WHAT YOU HAVE TO DO
Further down are entries; set down exactly and only the lines from the one with "<b>環境：</b><br>" up to and including the one with "TAH Drug Code", dropping each picture.

Entries taken from a collection
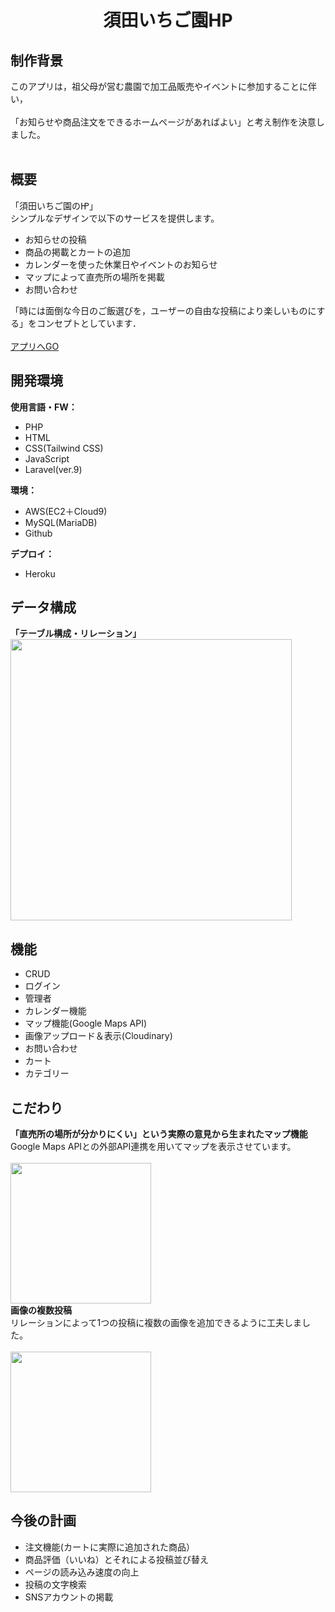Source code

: <h1 align="center">須田いちご園HP</h1>

##  制作背景
このアプリは，祖父母が営む農園で加工品販売やイベントに参加することに伴い，<br><br>
「お知らせや商品注文をできるホームページがあればよい」と考え制作を決意しました。<br><br>

##  概要
「須田いちご園の㏋」<br>
シンプルなデザインで以下のサービスを提供します。
- お知らせの投稿
- 商品の掲載とカートの追加
- カレンダーを使った休業日やイベントのお知らせ
- マップによって直売所の場所を掲載
- お問い合わせ

「時には面倒な今日のご飯選びを，ユーザーの自由な投稿により楽しいものにする」をコンセプトとしています．<br><br>
<a href="https://suda-ichigoen-a77e59068cd9.herokuapp.com/" target="_blank">アプリへGO</a>

##  開発環境
<b>使用言語・FW：</b><br>
- PHP
- HTML
- CSS(Tailwind CSS)
- JavaScript
- Laravel(ver.9)

<b>環境：</b><br>
- AWS(EC2＋Cloud9)
- MySQL(MariaDB)
- Github

<b>デプロイ：</b><br>
- Heroku

##  データ構成
<b>「テーブル構成・リレーション」</b><br>
<img src="https://github.com/c0b2108596/SudaIchigoen/assets/85694080/413735ba-f580-49a5-8f20-9cdc04693d02" width="450">

##  機能
- CRUD
- ログイン
- 管理者
- カレンダー機能
- マップ機能(Google Maps API)
- 画像アップロード＆表示(Cloudinary)
- お問い合わせ
- カート
- カテゴリー

##  こだわり
<b>「直売所の場所が分かりにくい」という実際の意見から生まれたマップ機能</b><br>
Google Maps APIとの外部API連携を用いてマップを表示させています。<br><br>
<img src="https://github.com/c0b2108596/SudaIchigoen/assets/85694080/29343fca-632f-4d13-b0c6-c8a738a11928" width="225"><br>
<b>画像の複数投稿</b><br>
リレーションによって1つの投稿に複数の画像を追加できるように工夫しました。<br><br>
<img src="https://github.com/c0b2108596/SudaIchigoen/assets/85694080/25406776-8b8a-4ef6-9d3b-1d1e22057106" width="225">

##  今後の計画
- 注文機能(カートに実際に追加された商品）
- 商品評価（いいね）とそれによる投稿並び替え
- ページの読み込み速度の向上
- 投稿の文字検索
- SNSアカウントの掲載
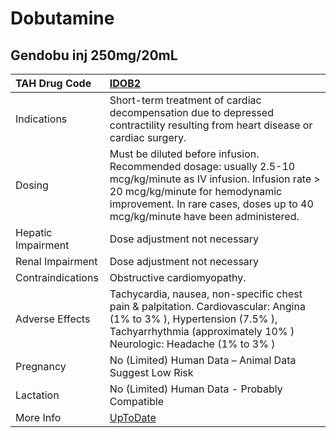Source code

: # Dobutamine

## Gendobu inj 250mg/20mL

| TAH Drug Code      | [IDOB2](https://www.tahsda.org.tw/drugs/hissearch.php?drug_code=IDOB2)                                                                                                                                                              |
|:-------------------|:------------------------------------------------------------------------------------------------------------------------------------------------------------------------------------------------------------------------------------|
| Indications        | Short-term treatment of cardiac decompensation due to depressed contractility resulting from heart disease or cardiac surgery.                                                                                                      |
| Dosing             | Must be diluted before infusion. Recommended dosage: usually 2.5-10 mcg/kg/minute as IV infusion. Infusion rate > 20 mcg/kg/minute for hemodynamic improvement. In rare cases, doses up to 40 mcg/kg/minute have been administered. |
| Hepatic Impairment | Dose adjustment not necessary                                                                                                                                                                                                       |
| Renal Impairment   | Dose adjustment not necessary                                                                                                                                                                                                       |
| Contraindications  | Obstructive cardiomyopathy.                                                                                                                                                                                                         |
| Adverse Effects    | Tachycardia, nausea, non-specific chest pain & palpitation. Cardiovascular: Angina (1% to 3% ), Hypertension (7.5% ), Tachyarrhythmia (approximately 10% ) Neurologic: Headache (1% to 3% )                                         |
| Pregnancy          | No (Limited) Human Data – Animal Data Suggest Low Risk                                                                                                                                                                              |
| Lactation          | No (Limited) Human Data - Probably Compatible                                                                                                                                                                                       |
| More Info          | [UpToDate](https://www.uptodate.com/contents/dobutamine-drug-information)                                                                                                                                                           |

ANSWER FOR THIS EXERCISE
<b>環境：</b><br>
- AWS(EC2＋Cloud9)
- MySQL(MariaDB)
- Github

<b>デプロイ：</b><br>
- Heroku

##  データ構成
<b>「テーブル構成・リレーション」</b><br>
<img src="https://github.com/c0b2108596/SudaIchigoen/assets/85694080/413735ba-f580-49a5-8f20-9cdc04693d02" width="450">

##  機能
- CRUD
- ログイン
- 管理者
- カレンダー機能
- マップ機能(Google Maps API)
- 画像アップロード＆表示(Cloudinary)
- お問い合わせ
- カート
- カテゴリー

##  こだわり
<b>「直売所の場所が分かりにくい」という実際の意見から生まれたマップ機能</b><br>
Google Maps APIとの外部API連携を用いてマップを表示させています。<br><br>
<img src="https://github.com/c0b2108596/SudaIchigoen/assets/85694080/29343fca-632f-4d13-b0c6-c8a738a11928" width="225"><br>
<b>画像の複数投稿</b><br>
リレーションによって1つの投稿に複数の画像を追加できるように工夫しました。<br><br>
<img src="https://github.com/c0b2108596/SudaIchigoen/assets/85694080/25406776-8b8a-4ef6-9d3b-1d1e22057106" width="225">

##  今後の計画
- 注文機能(カートに実際に追加された商品）
- 商品評価（いいね）とそれによる投稿並び替え
- ページの読み込み速度の向上
- 投稿の文字検索
- SNSアカウントの掲載
Source code

: # Dobutamine

## Gendobu inj 250mg/20mL

| TAH Drug Code      | [IDOB2](https://www.tahsda.org.tw/drugs/hissearch.php?drug_code=IDOB2)                                                                                                                                                              |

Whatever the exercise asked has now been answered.